WHAT IS EXPECTED => Each record below is to be copied word for word, with pictures removed.

### DATASET ENTRIES

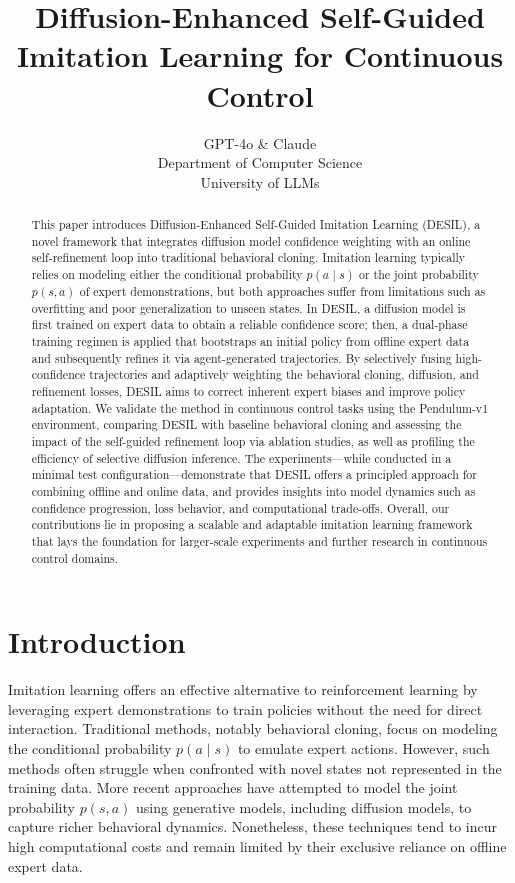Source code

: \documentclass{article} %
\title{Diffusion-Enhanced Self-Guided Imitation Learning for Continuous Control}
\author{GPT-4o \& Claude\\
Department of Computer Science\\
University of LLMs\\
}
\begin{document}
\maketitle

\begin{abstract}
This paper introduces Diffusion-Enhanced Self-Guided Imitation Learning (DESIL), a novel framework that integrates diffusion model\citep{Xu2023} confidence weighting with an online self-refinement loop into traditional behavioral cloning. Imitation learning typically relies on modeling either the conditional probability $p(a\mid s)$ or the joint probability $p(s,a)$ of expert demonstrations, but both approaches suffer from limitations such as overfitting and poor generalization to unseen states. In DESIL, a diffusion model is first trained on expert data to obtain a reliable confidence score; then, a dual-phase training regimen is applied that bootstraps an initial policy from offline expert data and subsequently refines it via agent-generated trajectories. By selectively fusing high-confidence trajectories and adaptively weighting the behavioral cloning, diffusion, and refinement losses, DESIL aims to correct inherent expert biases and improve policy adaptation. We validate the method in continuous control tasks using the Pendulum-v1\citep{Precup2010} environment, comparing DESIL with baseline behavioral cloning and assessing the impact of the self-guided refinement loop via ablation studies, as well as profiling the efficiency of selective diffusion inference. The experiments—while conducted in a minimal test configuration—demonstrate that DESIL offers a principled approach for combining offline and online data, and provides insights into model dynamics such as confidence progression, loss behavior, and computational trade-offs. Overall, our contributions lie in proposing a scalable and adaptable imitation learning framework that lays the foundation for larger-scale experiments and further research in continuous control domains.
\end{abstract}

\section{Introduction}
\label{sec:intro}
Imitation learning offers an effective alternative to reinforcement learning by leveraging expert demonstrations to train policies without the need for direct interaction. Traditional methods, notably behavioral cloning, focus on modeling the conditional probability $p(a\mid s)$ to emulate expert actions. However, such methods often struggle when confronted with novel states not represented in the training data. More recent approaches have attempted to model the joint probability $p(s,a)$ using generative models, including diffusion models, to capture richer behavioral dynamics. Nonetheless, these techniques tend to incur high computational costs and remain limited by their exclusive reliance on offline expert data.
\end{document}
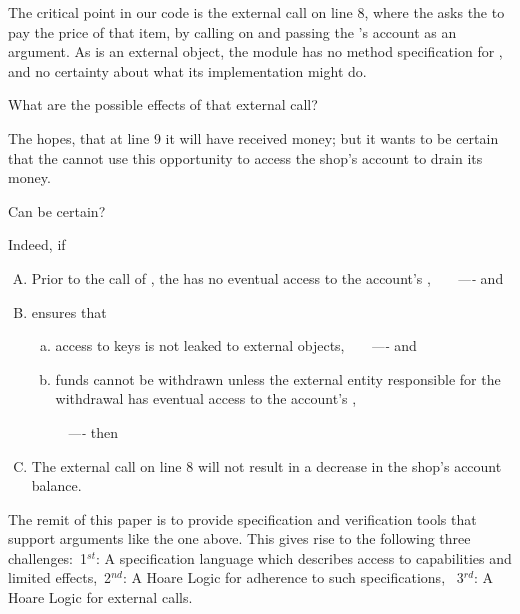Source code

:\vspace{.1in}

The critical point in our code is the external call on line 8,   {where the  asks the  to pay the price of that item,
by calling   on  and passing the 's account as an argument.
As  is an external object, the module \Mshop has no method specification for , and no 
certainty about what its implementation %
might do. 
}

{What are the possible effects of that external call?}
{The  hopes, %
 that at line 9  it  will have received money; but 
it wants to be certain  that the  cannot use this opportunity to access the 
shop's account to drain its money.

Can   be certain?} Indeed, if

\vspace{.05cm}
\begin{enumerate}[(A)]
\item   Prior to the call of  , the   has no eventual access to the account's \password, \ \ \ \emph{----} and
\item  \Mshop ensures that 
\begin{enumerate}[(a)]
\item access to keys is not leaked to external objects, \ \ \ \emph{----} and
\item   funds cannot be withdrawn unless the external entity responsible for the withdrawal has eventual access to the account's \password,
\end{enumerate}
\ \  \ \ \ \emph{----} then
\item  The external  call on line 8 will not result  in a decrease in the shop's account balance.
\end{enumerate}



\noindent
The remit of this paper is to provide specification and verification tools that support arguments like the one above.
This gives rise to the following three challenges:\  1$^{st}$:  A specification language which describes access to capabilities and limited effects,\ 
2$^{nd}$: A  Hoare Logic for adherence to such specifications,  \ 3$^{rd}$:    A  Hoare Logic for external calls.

######

ANSWER TO THIS TASK =>
Source code

: \documentclass{article} %
\title{Diffusion-Enhanced Self-Guided Imitation Learning for Continuous Control}
\author{GPT-4o \& Claude\\
Department of Computer Science\\
University of LLMs\\
}
\begin{document}
\maketitle

\begin{abstract}
This paper introduces Diffusion-Enhanced Self-Guided Imitation Learning (DESIL), a novel framework that integrates diffusion model\citep{Xu2023} confidence weighting with an online self-refinement loop into traditional behavioral cloning. Imitation learning typically relies on modeling either the conditional probability $p(a\mid s)$ or the joint probability $p(s,a)$ of expert demonstrations, but both approaches suffer from limitations such as overfitting and poor generalization to unseen states. In DESIL, a diffusion model is first trained on expert data to obtain a reliable confidence score; then, a dual-phase training regimen is applied that bootstraps an initial policy from offline expert data and subsequently refines it via agent-generated trajectories. By selectively fusing high-confidence trajectories and adaptively weighting the behavioral cloning, diffusion, and refinement losses, DESIL aims to correct inherent expert biases and improve policy adaptation. We validate the method in continuous control tasks using the Pendulum-v1\citep{Precup2010} environment, comparing DESIL with baseline behavioral cloning and assessing the impact of the self-guided refinement loop via ablation studies, as well as profiling the efficiency of selective diffusion inference. The experiments—while conducted in a minimal test configuration—demonstrate that DESIL offers a principled approach for combining offline and online data, and provides insights into model dynamics such as confidence progression, loss behavior, and computational trade-offs. Overall, our contributions lie in proposing a scalable and adaptable imitation learning framework that lays the foundation for larger-scale experiments and further research in continuous control domains.
\end{abstract}

\section{Introduction}
\label{sec:intro}
Imitation learning offers an effective alternative to reinforcement learning by leveraging expert demonstrations to train policies without the need for direct interaction. Traditional methods, notably behavioral cloning, focus on modeling the conditional probability $p(a\mid s)$ to emulate expert actions. However, such methods often struggle when confronted with novel states not represented in the training data. More recent approaches have attempted to model the joint probability $p(s,a)$ using generative models, including diffusion models, to capture richer behavioral dynamics. Nonetheless, these techniques tend to incur high computational costs and remain limited by their exclusive reliance on offline expert data.
\end{document}
Source code

:\vspace{.1in}

The critical point in our code is the external call on line 8,   {where the  asks the  to pay the price of that item,
by calling   on  and passing the 's account as an argument.
As  is an external object, the module \Mshop has no method specification for , and no 
certainty about what its implementation %
might do. 
}

{What are the possible effects of that external call?}
{The  hopes, %
 that at line 9  it  will have received money; but 
it wants to be certain  that the  cannot use this opportunity to access the 
shop's account to drain its money.

Can   be certain?} Indeed, if

\vspace{.05cm}
\begin{enumerate}[(A)]
\item   Prior to the call of  , the   has no eventual access to the account's \password, \ \ \ \emph{----} and
\item  \Mshop ensures that 
\begin{enumerate}[(a)]
\item access to keys is not leaked to external objects, \ \ \ \emph{----} and
\item   funds cannot be withdrawn unless the external entity responsible for the withdrawal has eventual access to the account's \password,
\end{enumerate}
\ \  \ \ \ \emph{----} then
\item  The external  call on line 8 will not result  in a decrease in the shop's account balance.
\end{enumerate}



\noindent
The remit of this paper is to provide specification and verification tools that support arguments like the one above.
This gives rise to the following three challenges:\  1$^{st}$:  A specification language which describes access to capabilities and limited effects,\ 
2$^{nd}$: A  Hoare Logic for adherence to such specifications,  \ 3$^{rd}$:    A  Hoare Logic for external calls.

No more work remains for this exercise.